"Gold prices have only been driven by the Middle East in the last two weeks or so," he said.
"It has gone from $800 an ounce to $1,400 in the six months prior to the unrest because of the extraordinary global economic situation."
The fund manager believes that it is the policies of Western economies and not geopolitical unrest that is pushing prices ever higher.
"People are ignoring the fact that uprisings began in the Middle East because of bread riots and rising inflation, not because of despotic rulers. This was a direct result of quantitative easing," he added.
"The inflation genie is out of the bottle, which will have a lasting effect, not just on gold but on economies as a whole. The situation is not being helped by the printing of money in the UK and US to bring currency in line with Asian currencies."

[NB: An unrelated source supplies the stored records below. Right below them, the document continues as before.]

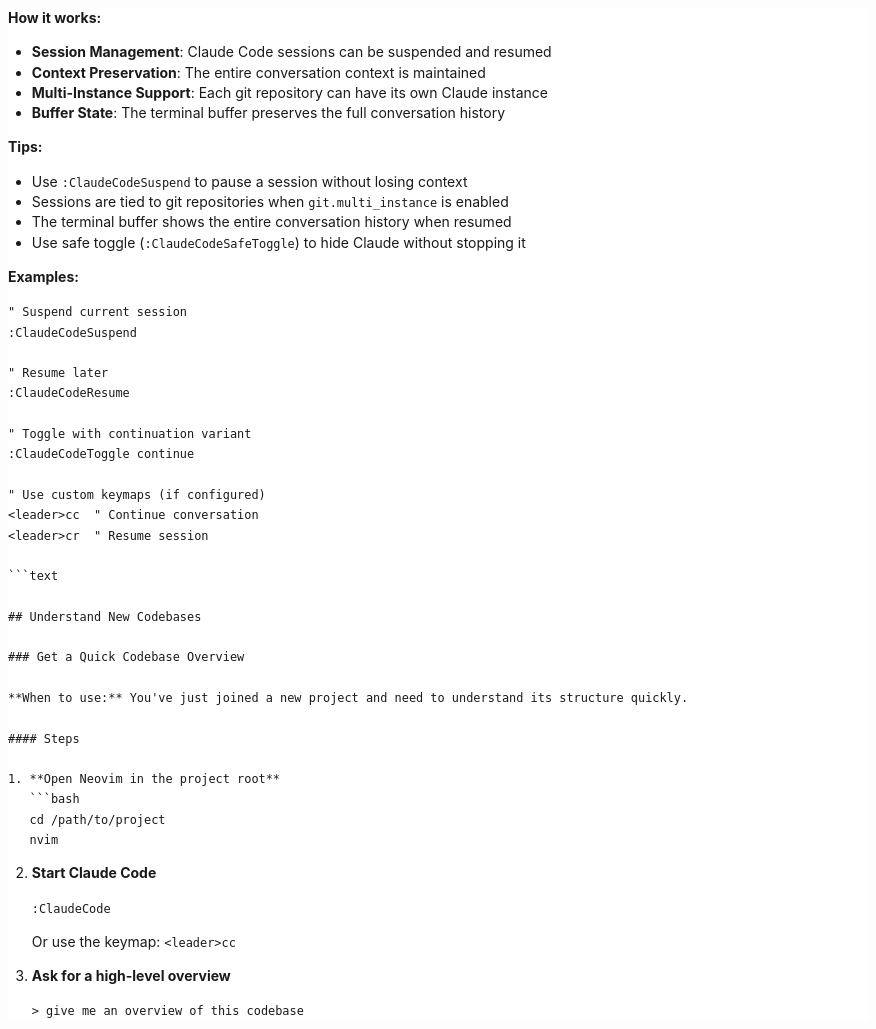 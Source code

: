 **How it works:**

- **Session Management**: Claude Code sessions can be suspended and resumed
- **Context Preservation**: The entire conversation context is maintained
- **Multi-Instance Support**: Each git repository can have its own Claude instance
- **Buffer State**: The terminal buffer preserves the full conversation history

**Tips:**

- Use `:ClaudeCodeSuspend` to pause a session without losing context
- Sessions are tied to git repositories when `git.multi_instance` is enabled
- The terminal buffer shows the entire conversation history when resumed
- Use safe toggle (`:ClaudeCodeSafeToggle`) to hide Claude without stopping it

**Examples:**

```vim
" Suspend current session
:ClaudeCodeSuspend

" Resume later
:ClaudeCodeResume

" Toggle with continuation variant
:ClaudeCodeToggle continue

" Use custom keymaps (if configured)
<leader>cc  " Continue conversation
<leader>cr  " Resume session

```text

## Understand New Codebases

### Get a Quick Codebase Overview

**When to use:** You've just joined a new project and need to understand its structure quickly.

#### Steps

1. **Open Neovim in the project root**
   ```bash
   cd /path/to/project
   nvim
   ```

2. **Start Claude Code**
   ```vim
   :ClaudeCode
   ```
   Or use the keymap: `<leader>cc`

3. **Ask for a high-level overview**
   ```
   > give me an overview of this codebase
   ```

Richard Davis, who is a portfolio manager within BlackRock’s natural resources equity team, agrees that gold is being driven by more than civil unrest.
"Medium-term factors, such as investor concern about the global recovery, currency volatility, and the increasing pricing power and size of the emerging-market consumer, will continue to drive demand for gold over the medium term," he said.
"The behavioural shift by central banks into buying and storing gold again has played a significant role in increasing demand while substantially reducing supply for the rest of the market."
According to Winnifrith, gold prices will continue to rise and investors could look to make gains on the precious metal.
"If you asked me whether I would rather own gold or currency I would say gold, but the real money is in gold equities."
"In gold bullion you might expect to make 50 per cent but having shares in gold equity you can expect to make four times that amount." he explained.
Performance of funds over 18-months

Source: Financial Express Analytics
SF t1ps Smaller Companies Gold has returned investors 123 per cent over the last five years, compared with Investec Global Gold returning 49 per cent and BlackRock Gold & General returning 40 per cent in the same period.
Richard Hancock, analyst at Financial Management Bureau, shares Winnifrith’s outlook.
He said: "I don’t think gold has reached its peak yet. The figure $2,000 has been suggested by commentators whose opinions I really trust, so, relative to currency, I think it is still a good time to hold it."
However, Graham Toone, head of investment research at AFH Wealth Management, disagrees: "I can understand investment as a hedge against geopolitical instability but gold is not an area we feel comfortable investing in," he said.
"For the man in the street it is too unpredictable, too hard to value. Gold has had a great run but we believe in prices returning to mean."